Question

2/x^1/3

Answer 1

\[\frac{ 2 }{ x^{1/3} }\]What is your question?

Answer 2

how to solve it ?

Answer 3

It's the simplest form. What else can we do?

Answer 4

I'm sorry, rationalize the denominator: 2/x^1/3

Answer 5

because there is cuberoot in denominator so you need rationalizing the denominator

do you know it how ?

Answer 6

\[2/\sqrt[3]{x} =\]

Answer 7

\[\frac{ 2 }{ \sqrt[3]{x} } \times \frac{ \sqrt[3]{x^2} }{ \sqrt[3]{x^2} }\]

Answer 8

why did you put the x to the power of two?

Answer 9

Because if you multiply the denominators together, you will get \[\sqrt[3]{x^3} = x\]

Answer 10

Thank you so much! @micahwood50

Answer 11

@micahwood50 so this not is right

Answer 12

when you need rationalzing the denominator so than just multiplie the numerator and denominator with denominator

ok ?

so in this case with cuberoot x
and hence will get in numerator 2cuberootx and in denominator x

ok ?

Answer 13

do you understand it now ?

Answer 14

so for example when there is

1/sqrtx so than need multiplie the numerator and denominator by sqrt x
and will get sqrt x /x

ok ?

Answer 15

Yeah?
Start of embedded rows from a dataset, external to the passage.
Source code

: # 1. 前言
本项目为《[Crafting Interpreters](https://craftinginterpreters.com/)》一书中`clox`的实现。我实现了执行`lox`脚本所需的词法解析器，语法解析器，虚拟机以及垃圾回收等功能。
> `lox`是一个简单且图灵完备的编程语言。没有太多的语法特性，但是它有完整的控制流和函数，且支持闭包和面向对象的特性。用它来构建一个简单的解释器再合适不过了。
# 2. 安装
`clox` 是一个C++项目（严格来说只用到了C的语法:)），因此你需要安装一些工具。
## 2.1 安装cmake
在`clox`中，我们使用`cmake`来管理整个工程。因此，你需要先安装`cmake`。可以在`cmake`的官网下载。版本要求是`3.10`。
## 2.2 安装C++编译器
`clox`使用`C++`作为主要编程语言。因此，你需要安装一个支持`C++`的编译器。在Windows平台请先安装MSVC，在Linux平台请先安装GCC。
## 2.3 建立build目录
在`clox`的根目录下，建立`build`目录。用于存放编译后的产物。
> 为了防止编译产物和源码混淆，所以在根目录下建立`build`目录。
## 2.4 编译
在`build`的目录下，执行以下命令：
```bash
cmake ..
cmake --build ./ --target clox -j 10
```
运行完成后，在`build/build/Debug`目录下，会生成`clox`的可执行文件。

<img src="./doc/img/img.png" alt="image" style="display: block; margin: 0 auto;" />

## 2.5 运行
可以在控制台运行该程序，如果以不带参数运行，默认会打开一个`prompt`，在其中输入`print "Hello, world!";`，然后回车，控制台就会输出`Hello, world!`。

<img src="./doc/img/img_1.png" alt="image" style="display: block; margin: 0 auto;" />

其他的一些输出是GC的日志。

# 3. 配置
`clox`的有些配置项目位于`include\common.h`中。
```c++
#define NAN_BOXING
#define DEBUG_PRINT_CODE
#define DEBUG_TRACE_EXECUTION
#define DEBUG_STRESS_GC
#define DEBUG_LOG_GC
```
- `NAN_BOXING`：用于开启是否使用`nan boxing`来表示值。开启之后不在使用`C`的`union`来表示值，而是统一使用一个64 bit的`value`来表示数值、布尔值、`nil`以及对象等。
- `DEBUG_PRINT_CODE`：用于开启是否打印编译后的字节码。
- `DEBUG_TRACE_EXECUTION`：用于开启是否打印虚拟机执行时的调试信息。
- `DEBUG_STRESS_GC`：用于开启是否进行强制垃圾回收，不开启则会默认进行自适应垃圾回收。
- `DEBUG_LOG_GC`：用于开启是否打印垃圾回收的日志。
That's the point... And now do the numerators and then you will get \[\frac{ 2\sqrt[3]{x^2} }{ x }\]

Answer 16

not is right because in numerator inside cuberoot will be just x and not x squared

Answer 17

so because the denominator is cuberoot x and not x squared

Answer 18

\[\frac{ 2 }{ \sqrt[3]{x} } \times \frac{ \sqrt[3]{x^2} }{ \sqrt[3]{x^2} } = \frac{ 2\sqrt[3]{x^2} }{ x }\]Well, Didn't you noticed that I basically multiply it by one, since \[\frac{ \sqrt[3]{x^2} }{ \sqrt[3]{x^2} } = 1\] So it doesn't affect the term.

I just want to "remove" the root in denominator.\[\sqrt[3]{x}\sqrt[3]{x^2} = x^{1/3}x^{2/3} = x^{3/3} = x\]

I argue that my answer is still right.